What if I can't get what I want?

"What if I can't get what I want? What's the point of thinking about what I really want if it isn't possible?"

The woman asked the question with hesitation and sadness in her eyes. We had shared a great morning with a group of about eight women, exploring the "coulds" and "shoulds" of our lives, and after lunch, I challenged them to consider, honestly, their wants. I lead retreats on "The Life You Could Have," in which we explore the many motivating factors impacting our decision-making. I assigned this group my usual questions to explore their desires, and this particular woman sought me out in the kitchen, where I cleaned the dishes from our Italian-inspired summer lunch.
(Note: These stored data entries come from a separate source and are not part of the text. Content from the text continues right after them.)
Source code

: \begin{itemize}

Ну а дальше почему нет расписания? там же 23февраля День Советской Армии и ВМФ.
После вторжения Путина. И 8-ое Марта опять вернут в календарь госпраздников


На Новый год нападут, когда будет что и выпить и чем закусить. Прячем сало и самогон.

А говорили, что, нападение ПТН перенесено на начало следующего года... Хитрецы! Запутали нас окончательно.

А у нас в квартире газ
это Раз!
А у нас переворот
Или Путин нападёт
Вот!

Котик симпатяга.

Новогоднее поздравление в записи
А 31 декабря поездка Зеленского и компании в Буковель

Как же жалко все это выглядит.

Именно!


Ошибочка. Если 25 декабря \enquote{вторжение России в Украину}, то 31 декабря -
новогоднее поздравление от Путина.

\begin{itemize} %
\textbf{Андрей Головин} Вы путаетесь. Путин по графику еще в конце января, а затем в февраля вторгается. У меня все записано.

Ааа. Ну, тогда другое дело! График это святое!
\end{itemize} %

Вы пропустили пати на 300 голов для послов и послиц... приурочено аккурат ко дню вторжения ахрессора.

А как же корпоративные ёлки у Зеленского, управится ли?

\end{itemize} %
Participants often assume that by the time they work their way through the long process of considering the potential and limitations on their lives, then the many rules and voices that direct how they feel they are "supposed" to behave, they will find it easy to consider what they want from their lives. Their full bellies from lunch soften their minds, tricking them into thinking, "What do you want from life?" will be an easy question to answer. But once I set them out for a time of reflection, inevitably, two or three quietly find me to ask several common questions as well as further guidance.
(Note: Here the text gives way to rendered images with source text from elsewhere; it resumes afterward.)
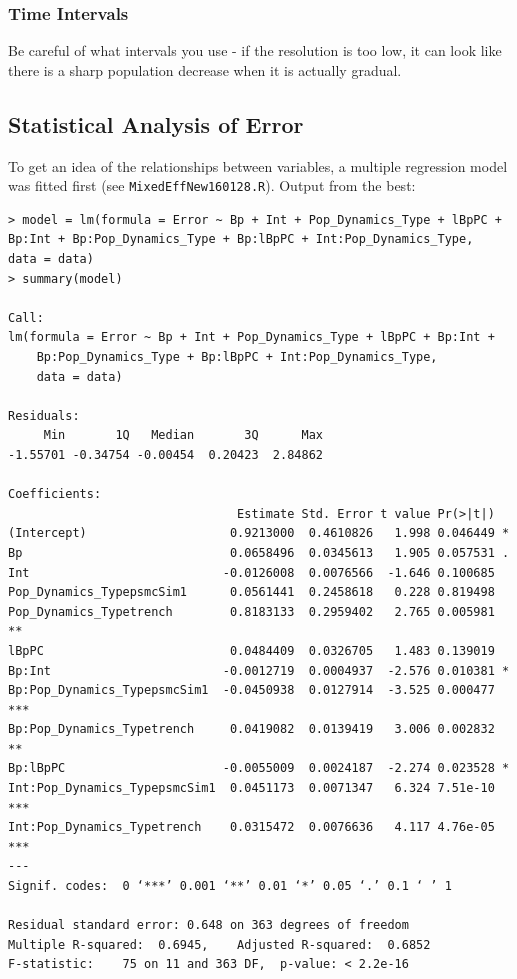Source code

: \documentclass[11pt,a4paper]{article}
\begin{document}
\subsubsection{Time Intervals}
Be careful of what intervals you use - if the resolution is too low, it can look like there is a sharp population decrease when it is actually gradual.

\subsection{Statistical Analysis of Error}
To get an idea of the relationships between variables, a multiple regression model was fitted first (see \verb|MixedEffNew160128.R|). Output from the best:
\begin{lstlisting}
> model = lm(formula = Error ~ Bp + Int + Pop_Dynamics_Type + lBpPC + Bp:Int + Bp:Pop_Dynamics_Type + Bp:lBpPC + Int:Pop_Dynamics_Type,  data = data)
> summary(model)

Call:
lm(formula = Error ~ Bp + Int + Pop_Dynamics_Type + lBpPC + Bp:Int + 
    Bp:Pop_Dynamics_Type + Bp:lBpPC + Int:Pop_Dynamics_Type, 
    data = data)

Residuals:
     Min       1Q   Median       3Q      Max 
-1.55701 -0.34754 -0.00454  0.20423  2.84862 

Coefficients:
                                Estimate Std. Error t value Pr(>|t|)    
(Intercept)                    0.9213000  0.4610826   1.998 0.046449 *  
Bp                             0.0658496  0.0345613   1.905 0.057531 .  
Int                           -0.0126008  0.0076566  -1.646 0.100685    
Pop_Dynamics_TypepsmcSim1      0.0561441  0.2458618   0.228 0.819498    
Pop_Dynamics_Typetrench        0.8183133  0.2959402   2.765 0.005981 ** 
lBpPC                          0.0484409  0.0326705   1.483 0.139019    
Bp:Int                        -0.0012719  0.0004937  -2.576 0.010381 *  
Bp:Pop_Dynamics_TypepsmcSim1  -0.0450938  0.0127914  -3.525 0.000477 ***
Bp:Pop_Dynamics_Typetrench     0.0419082  0.0139419   3.006 0.002832 ** 
Bp:lBpPC                      -0.0055009  0.0024187  -2.274 0.023528 *  
Int:Pop_Dynamics_TypepsmcSim1  0.0451173  0.0071347   6.324 7.51e-10 ***
Int:Pop_Dynamics_Typetrench    0.0315472  0.0076636   4.117 4.76e-05 ***
---
Signif. codes:  0 ‘***’ 0.001 ‘**’ 0.01 ‘*’ 0.05 ‘.’ 0.1 ‘ ’ 1

Residual standard error: 0.648 on 363 degrees of freedom
Multiple R-squared:  0.6945,	Adjusted R-squared:  0.6852 
F-statistic:    75 on 11 and 363 DF,  p-value: < 2.2e-16
\end{lstlisting}
\end{document}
Everyone should know what they want, right? Theoretically, yes. But as we grow up, experience the varied stages of life, and begin to feel societal rules imposed upon us, we begin to ask ourselves less and less what we want because we start to believe in the futility of the question.

I find women especially struggle with this step in my workshops. As mothers, wives, and daughters, women feel pressured to sacrifice their desires in favor of meeting not only the necessities but also the preferences and whims of friends and family members. One time, when I led this workshop, I realized I could not remember the last time I picked where my family went out for dinner. Often, I choose what to cook at home, but it is based on the preferred menus of my kids. When balancing the tastes and fancies of a group of people, leaders often set aside theirs to negotiate a compromise with the rest of the group. Mothering requires the same strategy.

"What if I can't get what I want?" The woman's eyes pleaded with me for an answer. I tell my groups to consider limitless opportunities when thinking about what they want. I challenge them to blow the tops off their imaginations and let their minds run free with my assigned questions. I would love to ride a giraffe as I once did in my still-favorite dream from my childhood. I put that on my list. I'd also like to publish more books and make a living writing and leading workshops and retreats. That goes on the list, along with playing the guitar and having a villa in Tuscany. I would love to ride in a spaceship if I didn't hate tight spaces or air travel, so I include it.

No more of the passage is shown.